Problem to solve.
Once the line holding "Started: August 2024" is found in the listing below, write it out and each later line exactly, up to and including the one holding "<!-- Optional: an".
:::
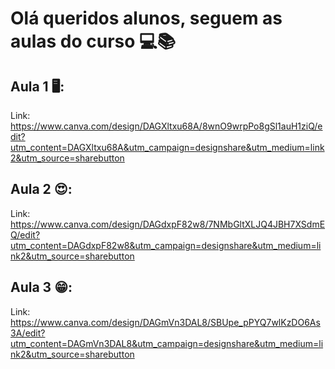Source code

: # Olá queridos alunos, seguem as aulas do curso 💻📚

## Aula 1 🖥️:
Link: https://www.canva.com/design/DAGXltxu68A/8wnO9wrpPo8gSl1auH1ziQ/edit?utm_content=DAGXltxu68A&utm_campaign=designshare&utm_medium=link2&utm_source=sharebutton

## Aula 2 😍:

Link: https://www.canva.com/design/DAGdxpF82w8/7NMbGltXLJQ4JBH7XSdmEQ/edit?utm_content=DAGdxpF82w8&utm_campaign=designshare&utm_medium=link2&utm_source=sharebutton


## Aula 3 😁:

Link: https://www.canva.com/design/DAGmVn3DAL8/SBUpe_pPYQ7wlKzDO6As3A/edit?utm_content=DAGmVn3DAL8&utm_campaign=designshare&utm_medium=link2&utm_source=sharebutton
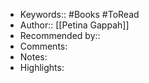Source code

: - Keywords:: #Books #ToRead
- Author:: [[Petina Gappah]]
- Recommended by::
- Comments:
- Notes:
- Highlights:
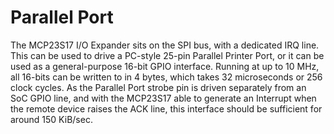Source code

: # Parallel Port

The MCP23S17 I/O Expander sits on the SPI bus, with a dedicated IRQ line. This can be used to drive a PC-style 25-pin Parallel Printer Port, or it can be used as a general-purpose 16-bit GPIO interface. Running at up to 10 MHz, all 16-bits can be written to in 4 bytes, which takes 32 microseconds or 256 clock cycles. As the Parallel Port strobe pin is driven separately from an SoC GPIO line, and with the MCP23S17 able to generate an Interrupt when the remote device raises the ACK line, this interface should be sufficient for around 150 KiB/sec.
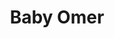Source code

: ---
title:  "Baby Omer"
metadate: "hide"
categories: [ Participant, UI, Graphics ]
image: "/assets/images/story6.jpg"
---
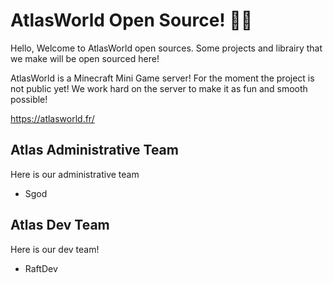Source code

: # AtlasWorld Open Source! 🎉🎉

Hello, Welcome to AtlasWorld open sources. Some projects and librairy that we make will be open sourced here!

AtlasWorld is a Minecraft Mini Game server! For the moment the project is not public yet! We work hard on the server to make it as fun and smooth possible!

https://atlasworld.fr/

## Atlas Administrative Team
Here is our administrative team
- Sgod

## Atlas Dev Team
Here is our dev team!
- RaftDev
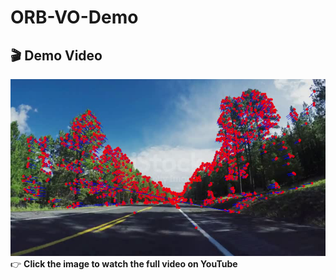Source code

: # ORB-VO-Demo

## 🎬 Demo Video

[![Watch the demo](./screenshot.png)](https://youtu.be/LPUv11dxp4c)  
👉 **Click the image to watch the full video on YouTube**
:::
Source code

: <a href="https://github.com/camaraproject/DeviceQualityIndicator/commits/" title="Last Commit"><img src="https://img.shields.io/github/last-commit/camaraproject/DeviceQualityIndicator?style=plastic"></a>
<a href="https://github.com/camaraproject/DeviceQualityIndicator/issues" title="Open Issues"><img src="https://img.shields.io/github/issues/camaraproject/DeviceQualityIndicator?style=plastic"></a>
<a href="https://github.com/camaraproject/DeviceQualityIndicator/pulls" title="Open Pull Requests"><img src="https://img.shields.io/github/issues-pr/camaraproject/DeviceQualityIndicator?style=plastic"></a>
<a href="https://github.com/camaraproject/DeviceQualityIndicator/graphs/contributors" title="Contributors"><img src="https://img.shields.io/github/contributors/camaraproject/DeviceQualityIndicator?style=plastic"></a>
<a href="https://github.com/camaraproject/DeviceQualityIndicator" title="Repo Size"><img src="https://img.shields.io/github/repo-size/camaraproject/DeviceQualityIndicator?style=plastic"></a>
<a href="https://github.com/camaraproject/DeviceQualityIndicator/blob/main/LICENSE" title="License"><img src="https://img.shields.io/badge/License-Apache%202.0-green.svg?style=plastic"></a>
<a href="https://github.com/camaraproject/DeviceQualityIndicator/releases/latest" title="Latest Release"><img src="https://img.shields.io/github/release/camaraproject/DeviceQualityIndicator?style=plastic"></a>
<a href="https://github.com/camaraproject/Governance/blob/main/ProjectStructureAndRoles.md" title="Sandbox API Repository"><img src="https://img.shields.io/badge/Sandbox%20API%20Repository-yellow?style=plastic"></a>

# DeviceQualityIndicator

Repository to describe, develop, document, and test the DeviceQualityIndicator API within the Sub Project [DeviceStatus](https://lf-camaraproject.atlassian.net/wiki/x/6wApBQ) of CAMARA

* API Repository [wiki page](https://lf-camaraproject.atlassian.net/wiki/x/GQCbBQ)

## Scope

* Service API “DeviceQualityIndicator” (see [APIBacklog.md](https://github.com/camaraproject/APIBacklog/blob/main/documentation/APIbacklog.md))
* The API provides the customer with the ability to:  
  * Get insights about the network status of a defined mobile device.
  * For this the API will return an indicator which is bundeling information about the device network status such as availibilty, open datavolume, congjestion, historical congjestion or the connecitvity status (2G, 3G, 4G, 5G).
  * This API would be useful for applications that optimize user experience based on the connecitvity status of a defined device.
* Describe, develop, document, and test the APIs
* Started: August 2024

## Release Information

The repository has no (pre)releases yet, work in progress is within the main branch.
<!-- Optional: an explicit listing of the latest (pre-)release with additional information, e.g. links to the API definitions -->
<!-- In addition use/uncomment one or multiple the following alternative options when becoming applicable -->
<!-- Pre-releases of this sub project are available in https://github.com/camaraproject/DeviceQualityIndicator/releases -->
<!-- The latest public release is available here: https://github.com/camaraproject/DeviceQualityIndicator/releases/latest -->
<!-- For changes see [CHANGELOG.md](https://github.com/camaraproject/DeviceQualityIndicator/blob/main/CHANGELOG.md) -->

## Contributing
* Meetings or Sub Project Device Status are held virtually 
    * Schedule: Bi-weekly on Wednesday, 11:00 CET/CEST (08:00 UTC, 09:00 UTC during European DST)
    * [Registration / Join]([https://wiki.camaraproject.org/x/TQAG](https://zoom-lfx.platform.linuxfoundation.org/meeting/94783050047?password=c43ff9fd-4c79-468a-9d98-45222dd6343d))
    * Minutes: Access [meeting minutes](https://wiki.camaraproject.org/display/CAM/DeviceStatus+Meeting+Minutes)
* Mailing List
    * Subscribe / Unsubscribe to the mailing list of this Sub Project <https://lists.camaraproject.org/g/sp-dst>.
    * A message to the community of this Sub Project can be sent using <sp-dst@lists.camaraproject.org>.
:::
Solution to this exercise.
* Started: August 2024

## Release Information

The repository has no (pre)releases yet, work in progress is within the main branch.
<!-- Optional: an explicit listing of the latest (pre-)release with additional information, e.g. links to the API definitions -->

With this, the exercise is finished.